Brown: I think that we will win both. I don't see the Supreme Court wanting to unleash another Roe v. Wade on marriage. The arguments being made and the decisions that were made in the lower courts are so far outside any understanding of the Constitution that's rooted in its actual words.
I don't think the Court is going to say, is going to trump all these votes. That's essentially what you would have.
We did have a debate over polygamy in new states entering the Union and clearly no one thought the federal government didn't have the power to dictate to states what marriage was and a lot of it has to do with the simple issue that you get these conflict of law issues that are rising everywhere.
You have same-sex marriage in Massachusetts, what we've seen is the strategy is to use that to try and overturn the marriage amendments in other states. So far it hasn't worked, but that clearly is the strategy. So ultimately I do think we need a federal definition of marriage or else you do have judges deciding the future and I think that's wrong.

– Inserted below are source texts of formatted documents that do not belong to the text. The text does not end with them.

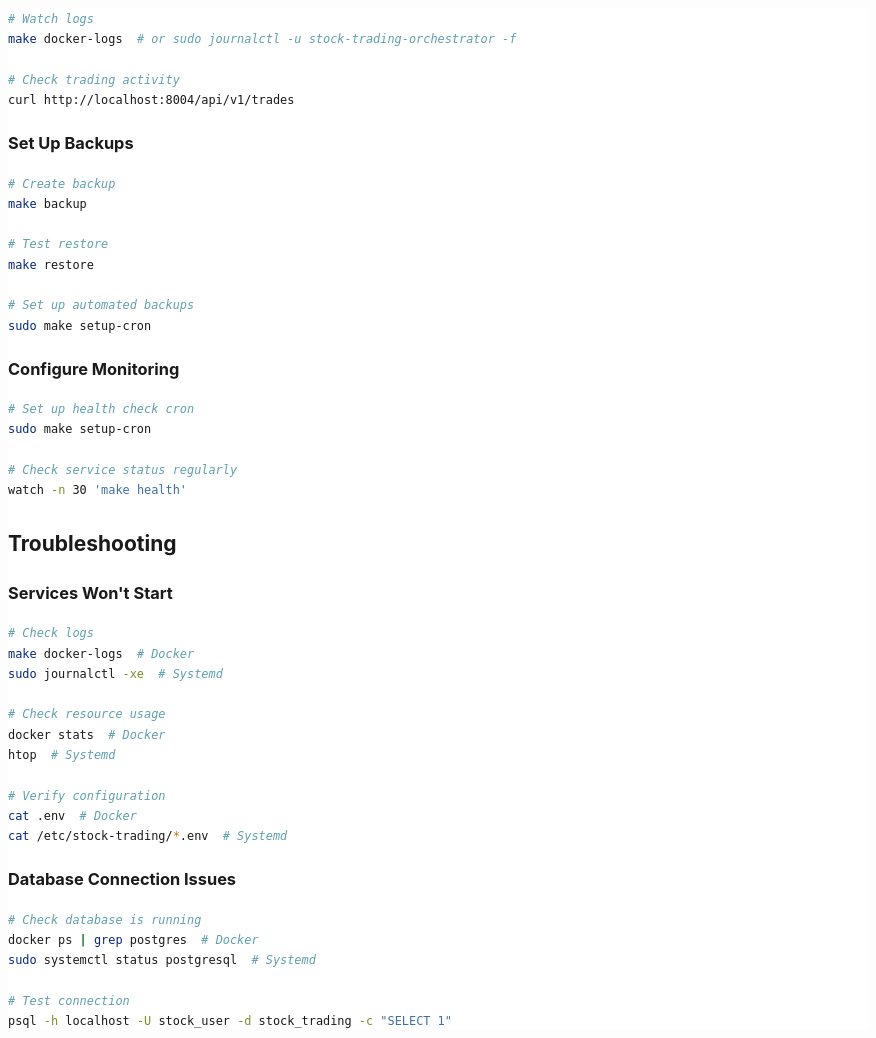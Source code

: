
 ```bash
# Watch logs
make docker-logs  # or sudo journalctl -u stock-trading-orchestrator -f

# Check trading activity
curl http://localhost:8004/api/v1/trades
```

### Set Up Backups

```bash
# Create backup
make backup

# Test restore
make restore

# Set up automated backups
sudo make setup-cron
```

### Configure Monitoring

```bash
# Set up health check cron
sudo make setup-cron

# Check service status regularly
watch -n 30 'make health'
```

## Troubleshooting

### Services Won't Start

```bash
# Check logs
make docker-logs  # Docker
sudo journalctl -xe  # Systemd

# Check resource usage
docker stats  # Docker
htop  # Systemd

# Verify configuration
cat .env  # Docker
cat /etc/stock-trading/*.env  # Systemd
```

### Database Connection Issues

```bash
# Check database is running
docker ps | grep postgres  # Docker
sudo systemctl status postgresql  # Systemd

# Test connection
psql -h localhost -U stock_user -d stock_trading -c "SELECT 1"
```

CP: The other side says that same-sex marriage will inevitably win. They will bring up things like the fact that these latest referendums are tougher, the lack of same-sex marriage being a big campaign issue, etc. Arguments like these could be found in a recent Washington Post opinion column by Ruth Marcus. What evidence from the past year do you bring that same-sex marriage is not inevitable?
Brown: Governor Romney went right before the NAACP where he got a standing ovation after the NAACP leadership endorsed same-sex marriage. Romney goes there and says 'I will defend traditional marriage' and he gets a standing ovation. He's not been shy about his position on this.
Obviously the economy is a huge issue now, but it's not as though the governor has not been talking about it.
This whole inevitability myth is just that. It's a myth. They said the same thing before North Carolina. [The Washington Post editorial section] was the last person that should speak on this issue. The Post was saying we're going to lose North Carolina. When you have that bad of a bias, when you're saying we're going to lose a state that we win by 61 percent, I think you have sort of lost the ability to be taken seriously when you predict our imminent failure.